US$5 billion has been lost in South Korea due to crypto-related crime over the past five years as fraud and scams surge across Asia.
China’s Sichuan province looks to weigh the effects of a crypto mining ban on the region’s hydropower generation.
Back in South Korea, crypto is becoming a reason for couples to get divorced.
We’ll have more on that story — and other news shaping the cryptocurrency and blockchain world — in this episode of The Daily Forkast, May 28.
Welcome to The Daily Forkast, May 28, 2021. I’m Angie Lau. Let’s get you up to speed, from Asia to the world.
As crypto grows in size and magnitude, we look deeper into scam’s right now that are landing some more victims. Police in South Korea have arrested 14 individuals in a cryptocurrency fraud case estimated to have cost 69,000 investors, a total of US$3.85 billion.
That brings the country’s losses to crypto fraud to — get this — US$5 billion over the past five years. This accounts for an increase from 41 cases in 2017 to 333 last year. And that is a huge jump.
This trend is not unique to Korea. In Singapore, police recorded 393 cases of crypto crimes last year. That’s 60 more than South Korea.
Now, Singapore-based Fireblocks vice president Stephen Richardson explains why frauds and scams could rise during a bear market.
“You’re looking for a return on Ethereum yield. You go all the way down to exchange number 333. You put your Ethereum there. That’s a malicious actor that’s basically launched an exchange and it’s going to run away with your funds. And as you get towards bear markets right where people are looking for that increased yield, they’re going further down into these places that aren’t necessarily regulated.”
Although growth comes with increasing adoption, bad actors will find ways to exploit the surging interest for personal gains. It’s kind of a whack a mole problem for regulators to how to protect without inhibiting. And it’s a challenge that continues to play out in Asia.
All right. Early weekend for Bitcoin, it seems. Taking it easy on a Friday after a rough few weeks in Asia. Down 3.5% as of 4:00 p.m. local Hong Kong time at the end of the Asian trading day. And in the top ten for cryptocurrencies — Polkadot representing the top ten today, up 0.4% while the rest of the top ten is in red.
And more developments in China’s mining saga. Sichuan’s energy regulators are actually getting together to discuss how a crypto mining shutdown will adversely affect their region. Sichuan is one of China’s mining hot zones famous for its cheap hydroelectricity, especially during the wet season.
Well, one of the key components in this meeting’s agenda, unused water in hydro electricity generation.

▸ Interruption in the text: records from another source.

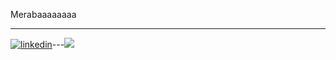 Merabaaaaaaaa





























-------------------------------------------------------------------------------------------------------------------------------------------------------------------------
[![linkedin](https://img.shields.io/badge/Linkedin-000000?style=for-the-badge&logo=Linkedin&logoColor=white)](https://www.linkedin.com/in/tahafurkanyazar/)---[![](https://visitcount.itsvg.in/api?id=taaaaahaaaaa&label=Profile%20Views&color=9&icon=2&pretty=false)](https://visitcount.itsvg.in)
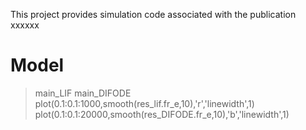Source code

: This project provides simulation code associated with the publication
xxxxxx

# Model
> main_LIF
> main_DIFODE
> plot(0.1:0.1:1000,smooth(res_lif.fr_e,10),'r','linewidth',1)
> plot(0.1:0.1:20000,smooth(res_DIFODE.fr_e,10),'b','linewidth',1)

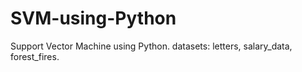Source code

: # SVM-using-Python
Support Vector Machine using Python.
datasets: letters, salary_data, forest_fires.
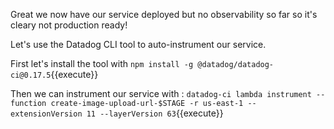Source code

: Great we now have our service deployed but no observability so far so it's cleary not production ready!

Let's use the Datadog CLI tool to auto-instrument our service.

First let's install the tool with `npm install -g @datadog/datadog-ci@0.17.5`{{execute}}

Then we can instrument our service with : `datadog-ci lambda instrument --function create-image-upload-url-$STAGE -r us-east-1 --extensionVersion 11 --layerVersion 63`{{execute}}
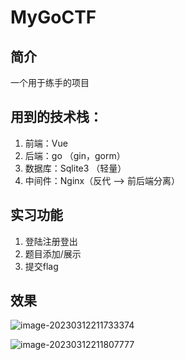 # MyGoCTF

## 简介
一个用于练手的项目

## 用到的技术栈：
1. 前端：Vue 
2. 后端：go （gin，gorm）
3. 数据库：Sqlite3 （轻量）
4. 中间件：Nginx（反代 --> 前后端分离）

## 实习功能
1. 登陆注册登出
2. 题目添加/展示
3. 提交flag

## 效果
![image-20230312211733374](https://cdn.jsdelivr.net/gh/L1aovo/blogpic@main/img/image-20230312211733374.png)

![image-20230312211807777](https://cdn.jsdelivr.net/gh/L1aovo/blogpic@main/img/image-20230312211807777.png)

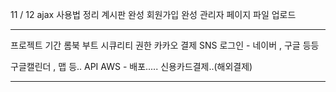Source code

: 11 / 12
ajax 사용법 정리
계시판 완성
회원가입 완성
관리자 페이지
파일 업로드


********************************
프로젝트 기간 
롬북
부트
시큐리티
권한
카카오 결제
SNS 로그인 - 네이버 , 구글 등등

구글캘린더 , 맵 등.. API
AWS - 배포..... 신용카드결제..(해외결제)
*********************************************
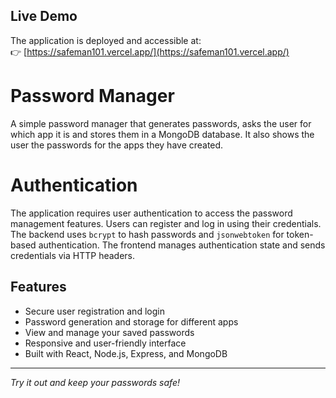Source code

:## Live Demo

The application is deployed and accessible at:  
👉 [https://safeman101.vercel.app/](https://safeman101.vercel.app/)


# Password Manager

A simple password manager that generates passwords, asks the user for which app it is and stores them in a MongoDB database. It also shows the user the passwords for the apps they have created.
# Authentication

The application requires user authentication to access the password management features. Users can register and log in using their credentials. The backend uses `bcrypt` to hash passwords and `jsonwebtoken` for token-based authentication. The frontend manages authentication state and sends credentials via HTTP headers.

## Features

- Secure user registration and login
- Password generation and storage for different apps
- View and manage your saved passwords
- Responsive and user-friendly interface
- Built with React, Node.js, Express, and MongoDB

---
*Try it out and keep your passwords safe!*

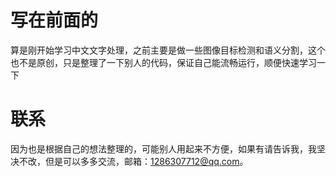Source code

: # 写在前面的
算是刚开始学习中文文字处理，之前主要是做一些图像目标检测和语义分割，这个也不是原创，只是整理了一下别人的代码，保证自己能流畅运行，顺便快速学习一下

# 联系
因为也是根据自己的想法整理的，可能别人用起来不方便，如果有请告诉我，我坚决不改，但是可以多多交流，邮箱：1286307712@qq.com。

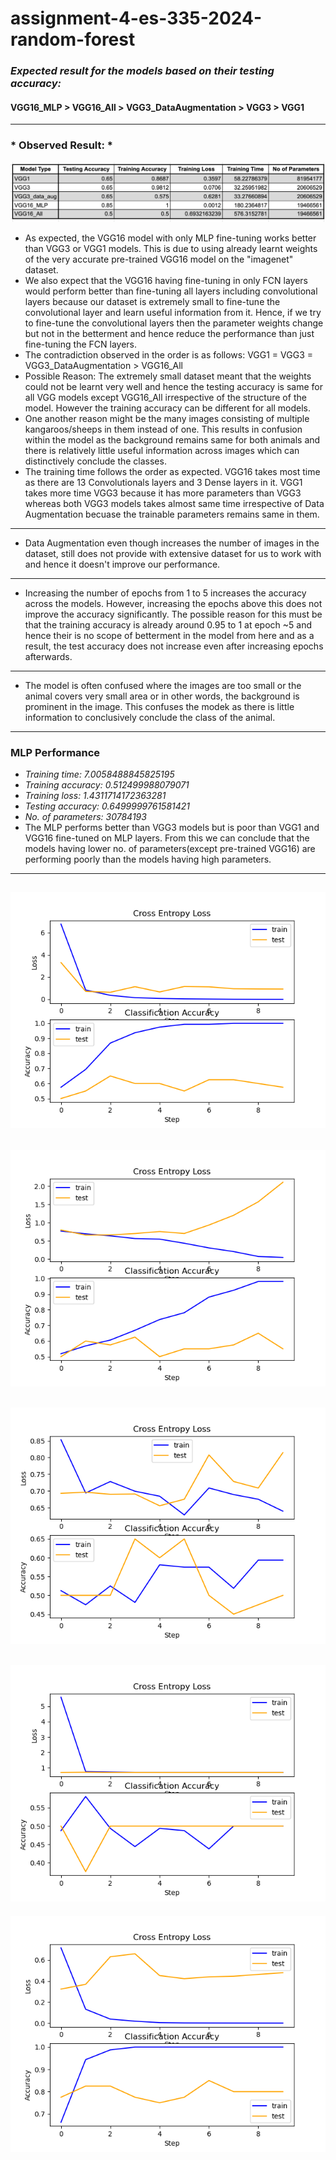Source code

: # assignment-4-es-335-2024-random-forest

### *Expected result for the models based on their testing accuracy:*

#### VGG16_MLP > VGG16_All > VGG3_DataAugmentation > VGG3 > VGG1
---
### * Observed Result: *
![ComparingModels.png](ComparingModels.png)

- As expected, the VGG16 model with only MLP fine-tuning works better than VGG3 or VGG1 models. This is due to using already learnt weights of the very accurate pre-trained VGG16 model on the "imagenet" dataset.
- We also expect that the VGG16 having fine-tuning in only FCN layers would perform better than fine-tuning all layers including convolutional layers because our dataset is extremely small to fine-tune the convolutional layer and learn useful information from it. Hence, if we try to fine-tune the convolutional layers then the parameter weights change but not in the betterment and hence reduce the performance than just fine-tuning the FCN layers.
- The contradiction observed in the order is as follows: VGG1 = VGG3 = VGG3_DataAugmentation > VGG16_All
- Possible Reason: The extremely small dataset meant that the weights could not be learnt very well and hence the testing accuracy is same for all VGG models except VGG16_All irrespective of the structure of the model. However the training accuracy can be different for all models.
- One another reason might be the many images consisting of multiple kangaroos/sheeps in them instead of one. This results in confusion within the model as the background remains same for both animals and there is relatively little useful information across images which can distinctively conclude the classes. 
- The training time follows the order as expected. VGG16 takes most time as there are 13 Convolutionals layers and 3 Dense layers in it. VGG1 takes more time VGG3 because it has more parameters than VGG3 whereas both VGG3 models takes almost same time irrespective of Data Augmentation becuase the trainable parameters remains same in them.
---
- Data Augmentation even though increases the number of images in the dataset, still does not provide with extensive dataset for us to work with and hence it doesn't improve our performance.
---
- Increasing the number of epochs from 1 to 5 increases the accuracy across the models. However, increasing the epochs above this does not improve the accuracy significantly. The possible reason for this must be that the training accuracy is already around 0.95 to 1 at epoch ~5 and hence their is no scope of betterment in the model from here and as a result, the test accuracy does not increase even after increasing epochs afterwards.
---
- The model is often confused where the images are too small or the animal covers very small area or in other words, the background is prominent in the image. This confuses the modek as there is little information to conclusively conclude the class of the animal.
---
### MLP Performance
- *Training time:  7.0058488845825195*
- *Training accuracy:  0.512499988079071*
- *Training loss:  1.4311714172363281*
- *Testing accuracy:  0.6499999761581421*
- *No. of parameters:  30784193*
- The MLP performs better than VGG3 models but is poor than VGG1 and VGG16 fine-tuned on MLP layers. From this we can conclude that the models having lower no. of parameters(except pre-trained VGG16) are performing poorly than the models having high parameters.
---
![VGG1.png](VGG1.png)
---
![VGG3.png](VGG3_2.png)
---
![VGG3_data_aug.png](VGG3_data_aug2.png)
---
![VGG16_All.png](VGG16_All.png)
---
![VGG16_MLP.png](VGG16_MLP.png)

This refers to abandoned water that could have potentially been used to generate hydroelectricity. So if miners move elsewhere, that could actually lead to more water waste in the region.
According to the National Energy Administration, the amount of water wasted in the river basins of Sichuan province was over 20 billion kilowatts last year. That’s 5% of Sichuan’s total hydropower production.
And finally this — back to Korea to wrap up an interesting week in crypto.
Bitcoin, Bitcoin, wherefore art thou Bitcoin? Crypto coming between Romeo and Juliet.
A reported four in 10 couples hiring divorce attorneys in Korea do so because of crypto troubles. Narae Yang is a divorce attorney in Seoul. She says she has handled a few crypto-related cases. But since the latest downturn on the markets, well, calls have increased. Yang says the reason is the loss of money, but also the loss of trust.
“Couples do not find divorce lawyers when there’s profit. It’s usually when there’s money loss that they find me. Especially the case where one invests in crypto, not from savings, but with leverage, going further than one should, and losing all the money. But not telling the spouse about the leverage because he/she wanted to do something on their own.”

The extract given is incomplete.